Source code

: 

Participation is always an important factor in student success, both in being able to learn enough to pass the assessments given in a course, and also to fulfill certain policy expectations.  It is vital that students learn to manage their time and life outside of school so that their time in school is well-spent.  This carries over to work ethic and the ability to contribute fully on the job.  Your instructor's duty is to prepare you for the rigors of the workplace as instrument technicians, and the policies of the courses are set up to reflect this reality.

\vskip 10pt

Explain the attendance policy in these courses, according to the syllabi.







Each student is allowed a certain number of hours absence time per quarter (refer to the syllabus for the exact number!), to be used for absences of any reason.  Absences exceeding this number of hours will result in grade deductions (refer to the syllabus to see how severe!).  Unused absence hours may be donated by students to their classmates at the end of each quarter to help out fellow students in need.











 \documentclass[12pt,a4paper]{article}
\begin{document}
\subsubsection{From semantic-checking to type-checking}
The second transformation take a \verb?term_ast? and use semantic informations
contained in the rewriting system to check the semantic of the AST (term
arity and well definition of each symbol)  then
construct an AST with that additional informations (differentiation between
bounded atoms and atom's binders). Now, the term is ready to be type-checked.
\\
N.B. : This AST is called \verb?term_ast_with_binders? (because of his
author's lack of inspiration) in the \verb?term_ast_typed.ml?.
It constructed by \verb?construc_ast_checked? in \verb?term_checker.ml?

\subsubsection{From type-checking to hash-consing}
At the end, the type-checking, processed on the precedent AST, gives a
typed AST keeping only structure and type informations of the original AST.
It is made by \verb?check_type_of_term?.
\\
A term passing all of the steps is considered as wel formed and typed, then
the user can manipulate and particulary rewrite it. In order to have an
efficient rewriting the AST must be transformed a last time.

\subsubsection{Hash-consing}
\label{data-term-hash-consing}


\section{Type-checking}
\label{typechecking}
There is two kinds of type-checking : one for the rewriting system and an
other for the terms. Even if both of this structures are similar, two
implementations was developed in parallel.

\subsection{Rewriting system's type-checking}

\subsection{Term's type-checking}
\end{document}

TASK TO COMPLETE
Reproduce all the data exactly. Include every line.

ANSWER
Source code

: 

Participation is always an important factor in student success, both in being able to learn enough to pass the assessments given in a course, and also to fulfill certain policy expectations.  It is vital that students learn to manage their time and life outside of school so that their time in school is well-spent.  This carries over to work ethic and the ability to contribute fully on the job.  Your instructor's duty is to prepare you for the rigors of the workplace as instrument technicians, and the policies of the courses are set up to reflect this reality.

\vskip 10pt

Explain the attendance policy in these courses, according to the syllabi.







Each student is allowed a certain number of hours absence time per quarter (refer to the syllabus for the exact number!), to be used for absences of any reason.  Absences exceeding this number of hours will result in grade deductions (refer to the syllabus to see how severe!).  Unused absence hours may be donated by students to their classmates at the end of each quarter to help out fellow students in need.











 \documentclass[12pt,a4paper]{article}
\begin{document}
\subsubsection{From semantic-checking to type-checking}
The second transformation take a \verb?term_ast? and use semantic informations
contained in the rewriting system to check the semantic of the AST (term
arity and well definition of each symbol)  then
construct an AST with that additional informations (differentiation between
bounded atoms and atom's binders). Now, the term is ready to be type-checked.
\\
N.B. : This AST is called \verb?term_ast_with_binders? (because of his
author's lack of inspiration) in the \verb?term_ast_typed.ml?.
It constructed by \verb?construc_ast_checked? in \verb?term_checker.ml?

\subsubsection{From type-checking to hash-consing}
At the end, the type-checking, processed on the precedent AST, gives a
typed AST keeping only structure and type informations of the original AST.
It is made by \verb?check_type_of_term?.
\\
A term passing all of the steps is considered as wel formed and typed, then
the user can manipulate and particulary rewrite it. In order to have an
efficient rewriting the AST must be transformed a last time.

\subsubsection{Hash-consing}
\label{data-term-hash-consing}


\section{Type-checking}
\label{typechecking}
There is two kinds of type-checking : one for the rewriting system and an
other for the terms. Even if both of this structures are similar, two
implementations was developed in parallel.

\subsection{Rewriting system's type-checking}

\subsection{Term's type-checking}
\end{document}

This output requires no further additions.